This can be difficult. Technically the best way is with a non disclosure agreement but not every place will sign one. Obtain local ip counsel and follow their advice.
A Non-Disclosure might work. But not a "simple" NDA from LegalZoom. See counsel.
My comments have been made without discussion. An attorney client relationship has not been established. There may be conflicts which prohibit my providing you with specific legal guidance. Any contact with you beyond these few general words will start with a disclosure of opposing parties so that a conflict check can be made. You should discuss with an attorney.
What "intellectual property"?
You may have a copyright in the written materials that you create [such as a copyrightable logo or character, or radio ad script, or television commercial] but, absent that, you have no intellectual property. You simply have an idea for how something can be advertised for sale.

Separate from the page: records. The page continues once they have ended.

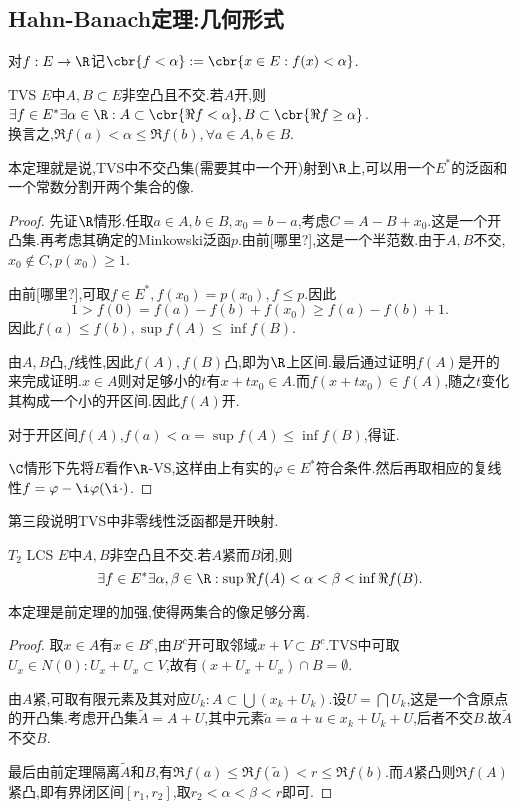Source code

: \documentclass{article}
\begin{document}
\subsection{Hahn-Banach定理:几何形式}
对$f:E\to \R$记$\cbr{f<\alpha}:=\cbr{x\in E:f(x)<\alpha}$.
\begin{theorem}
    TVS $E$中$A,B\subset E$非空凸且不交.若$A$开,则$\exists f\in E^*\exists \alpha\in \R:A\subset \cbr{\Re f<\alpha}, B\subset \cbr{\Re f\geq \alpha}$.\\
    换言之,$\Re f(a)<\alpha\leq \Re f(b),\forall a\in A,b\in B$.

    本定理就是说,TVS中不交凸集(需要其中一个开)射到$\R$上,可以用一个$E^*$的泛函和一个常数分割开两个集合的像.
\end{theorem}
\begin{proof}
    先证$\R$情形.任取$a\in A,b\in B,x_0=b-a$,考虑$C=A-B+x_0$.这是一个开凸集.再考虑其确定的Minkowski泛函$p$.由前[哪里?],这是一个半范数.由于$A,B$不交,$x_0\notin C, p(x_0)\geq 1$.

    由前[哪里?],可取$f\in E^*,f(x_0)=p(x_0),f\leq p$.因此$$1>f(0)=f(a)-f(b)+f(x_0)\geq f(a)-f(b)+1.$$
    因此$f(a)\leq f(b), \sup f(A)\leq \inf f(B)$.

    由$A,B$凸,$f$线性,因此$f(A),f(B)$凸,即为$\R$上区间.最后通过证明$f(A)$是开的来完成证明.$x\in A$则对足够小的$t$有$x+tx_0\in A$.而$f(x+tx_0)\in f(A)$,随之$t$变化其构成一个小的开区间.因此$f(A)$开.

    对于开区间$f(A)$,$f(a)<\alpha=\sup f(A)\leq \inf f(B)$,得证.

    $\C$情形下先将$E$看作$\R$-VS,这样由上有实的$\varphi\in E^*$符合条件.然后再取相应的复线性$f=\varphi-\i \varphi(\i\cdot)$.
\end{proof}
\begin{remark}
    第三段说明TVS中非零线性泛函都是开映射.
\end{remark}
\begin{theorem}\label{HBThm4}
    $T_2$ LCS $E$中$A,B$非空凸且不交.若$A$紧而$B$闭,则$$\exists f\in E^*\exists \alpha,\beta\in \R:\sup \Re f(A)<\alpha<\beta<\inf \Re f(B).$$

    本定理是前定理的加强,使得两集合的像足够分离.
\end{theorem}
\begin{proof}
    取$x\in A$有$x\in B^c$,由$B^c$开可取邻域$x+V\subset B^c$.TVS中可取$U_x\in N(0):U_x+U_x\subset V$,故有$(x+U_x+U_x)\cap B=\emptyset$.

    由$A$紧,可取有限元素及其对应$U_k: A\subset \bigcup(x_k+U_k)$.设$U=\bigcap U_k$,这是一个含原点的开凸集.考虑开凸集$\tilde{A}=A+U$,其中元素$\tilde{a}=a+u\in x_k+U_k+U$,后者不交$B$.故$\tilde{A}$不交$B$.

    最后由前定理隔离$\tilde{A}$和$B$,有$\Re f(a)\leq \Re f(\tilde{a})<r\leq \Re f(b)$.而$A$紧凸则$\Re f(A)$紧凸,即有界闭区间$[r_1,r_2]$,取$r_2<\alpha<\beta<r$即可.
\end{proof}
\end{document}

The most relevant law is contract law -- specifically, "idea submission" law. The practical reality is that advertising companies, and their clients, do not normally entertain unsolicited advertising ideas. They have no need because everyone involved is aleady laser focused on coming up with new and creative ways to advertise the widget or service being sold. So ... you will very likley discover that no one will sign a non-disclosure agreement before listening to your advertising idea. Their downside is far greater than any potential upside.

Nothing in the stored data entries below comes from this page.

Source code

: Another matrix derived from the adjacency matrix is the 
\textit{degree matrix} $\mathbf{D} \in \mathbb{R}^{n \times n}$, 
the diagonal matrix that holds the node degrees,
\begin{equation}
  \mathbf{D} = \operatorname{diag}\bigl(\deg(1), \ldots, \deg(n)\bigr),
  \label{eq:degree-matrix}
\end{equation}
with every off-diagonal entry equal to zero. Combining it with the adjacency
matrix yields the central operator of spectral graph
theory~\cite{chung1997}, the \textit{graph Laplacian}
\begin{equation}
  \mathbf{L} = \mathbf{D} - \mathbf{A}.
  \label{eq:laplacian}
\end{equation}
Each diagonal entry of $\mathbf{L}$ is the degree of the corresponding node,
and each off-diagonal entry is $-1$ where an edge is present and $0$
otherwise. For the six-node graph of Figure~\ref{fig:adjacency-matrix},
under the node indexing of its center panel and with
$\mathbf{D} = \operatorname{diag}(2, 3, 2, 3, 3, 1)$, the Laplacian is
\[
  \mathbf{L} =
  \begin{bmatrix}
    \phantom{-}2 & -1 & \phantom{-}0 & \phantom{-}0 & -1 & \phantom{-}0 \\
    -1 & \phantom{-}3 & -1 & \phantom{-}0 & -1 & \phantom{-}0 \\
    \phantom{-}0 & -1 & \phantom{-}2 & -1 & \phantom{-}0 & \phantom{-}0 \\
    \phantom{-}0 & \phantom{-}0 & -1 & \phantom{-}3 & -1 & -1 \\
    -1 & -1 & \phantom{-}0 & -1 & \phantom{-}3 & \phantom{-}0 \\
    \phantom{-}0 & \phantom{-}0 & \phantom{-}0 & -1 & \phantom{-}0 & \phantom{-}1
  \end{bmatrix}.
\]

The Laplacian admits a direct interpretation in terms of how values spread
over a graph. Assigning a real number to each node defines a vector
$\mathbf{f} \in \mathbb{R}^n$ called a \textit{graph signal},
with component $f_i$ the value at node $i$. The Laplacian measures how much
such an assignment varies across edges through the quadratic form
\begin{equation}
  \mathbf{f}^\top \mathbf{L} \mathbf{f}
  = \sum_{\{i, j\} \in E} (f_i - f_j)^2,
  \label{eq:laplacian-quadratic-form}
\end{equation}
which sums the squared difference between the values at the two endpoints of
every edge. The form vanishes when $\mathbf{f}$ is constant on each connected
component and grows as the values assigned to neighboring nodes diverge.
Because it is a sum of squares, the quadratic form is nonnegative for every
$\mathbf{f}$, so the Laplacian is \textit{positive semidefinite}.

Nonetheless, speak with your own intellectual property attorney about how to present your advertising idea. Perhaps by volunteering it and persuading the company to pay you or hiring you to implement it. Or something else. Good luck.
The above response is general information ONLY and is not legal advice, does not form an attorney-client relationship, and should NOT be relied upon to take or refrain from taking any action. I am not your attorney. You should seek the advice of competent counsel before taking any action related to your inquiry.

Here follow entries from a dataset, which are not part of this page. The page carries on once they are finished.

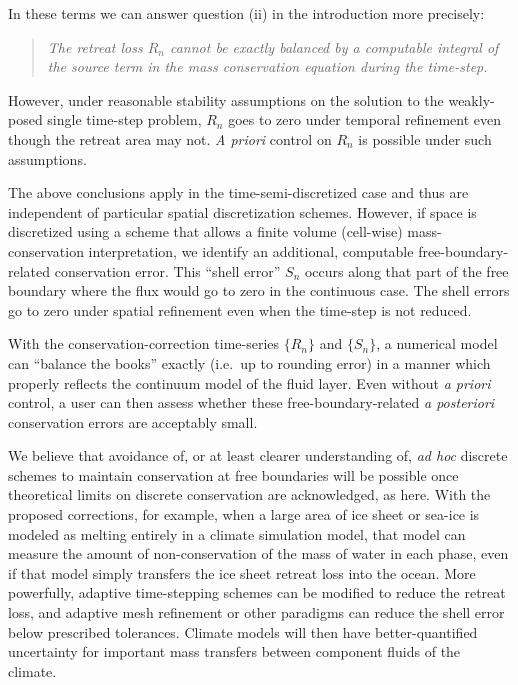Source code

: \documentclass[final,onefignum]{siamart190516}
\begin{document}
In these terms we can answer question (ii) in the introduction more precisely:
\begin{quote}
  \emph{The retreat loss $R_n$ cannot be exactly balanced by a computable integral of the source term in the mass conservation equation during the time-step.}
\end{quote}
However, under reasonable stability assumptions on the solution to the weakly-posed single time-step problem,  $R_n$ goes to zero under temporal refinement even though the retreat area may not.  \emph{A priori} control on $R_n$ is possible under such assumptions.

The above conclusions apply in the time-semi-discretized case and thus are independent of particular spatial discretization schemes.  However, if space is discretized using a scheme that allows a finite volume (cell-wise) mass-conservation interpretation, we identify an additional, computable free-boundary-related conservation error.  This ``shell error'' $S_n$ occurs along that part of the free boundary where the flux would go to zero in the continuous case.  The shell errors go to zero under spatial refinement even when the time-step is not reduced.

With the conservation-correction time-series $\{R_n\}$ and $\{S_n\}$, a numerical model can ``balance the books'' exactly (i.e.~up to rounding error) in a manner which properly reflects the continuum model of the fluid layer.  Even without \emph{a priori} control, a user can then assess whether these free-boundary-related \emph{a posteriori} conservation errors are acceptably small.

We believe that avoidance of, or at least clearer understanding of, \emph{ad hoc} discrete schemes to maintain conservation at free boundaries will be possible once theoretical limits on discrete conservation are acknowledged, as here.  With the proposed corrections, for example, when a large area of ice sheet or sea-ice is modeled as melting entirely in a climate simulation model, that model can measure the amount of non-conservation of the mass of water in each phase, even if that model simply transfers the ice sheet retreat loss into the ocean.  More powerfully, adaptive time-stepping schemes can be modified to reduce the retreat loss, and adaptive mesh refinement or other paradigms can reduce the shell error below prescribed tolerances.  Climate models will then have better-quantified uncertainty for important mass transfers between component fluids of the climate.




\end{document}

First, what IP are we talking about exactly? If that can be formally protected then this will go a long way. But as you know, "ideas" are not protectable. Yes, entering into a binding contract of course will offer some degree of protection, but these need to drafted properly and they also need to be particularized to be enforceable. That is, if they are over-broad they will not work.
I suggest that you consult with a lawyer in private and discuss your objectives in more detail. You can start by calling around to several for a free phone consultation, get some insights then pick the best fit to work with.
DISCLAIMER: this is not intended to be specific legal advice and should not be relied upon as such. No attorney-client relationship is formed with the law firm of Natoli-Lapin, LLC on the basis of this posting.
As others have noted, exactly what type of intellectual property are we discussing? My answer assumes a patentable invention, which may or may not be correct.
Before bringing others into the picture, I always recommend protecting whatever you have that is protectable, obtaining filing dates that predate providing any information to them. If we are talking about a patentable invention, this means you should file a patent application. You will need to be able to describe your invention well enough so that someone skilled in the art can make and use the invention. If you cannot meet this requirement, then you really have nothing to market, although some less ethical companies will try anyway. Your idea must also be novel and nonobvious, making a patentability search advisable before spending money on applications and commercialization.
As others have indicated, a nondisclosure agreement is critical. The agreement should specify that you own the intellectual property. If they contribute to the intellectual property, the agreement should require them to assign it to you as well as execute any other documents necessary to give effect to your ownership (patent application declarations, for example).
Given the likelihood that the marketing company you are referring to is an invention promotion company, and given the percentage of these companies that have questionable business practices, you need to investigate the company you choose thoroughly before signing a contract with them.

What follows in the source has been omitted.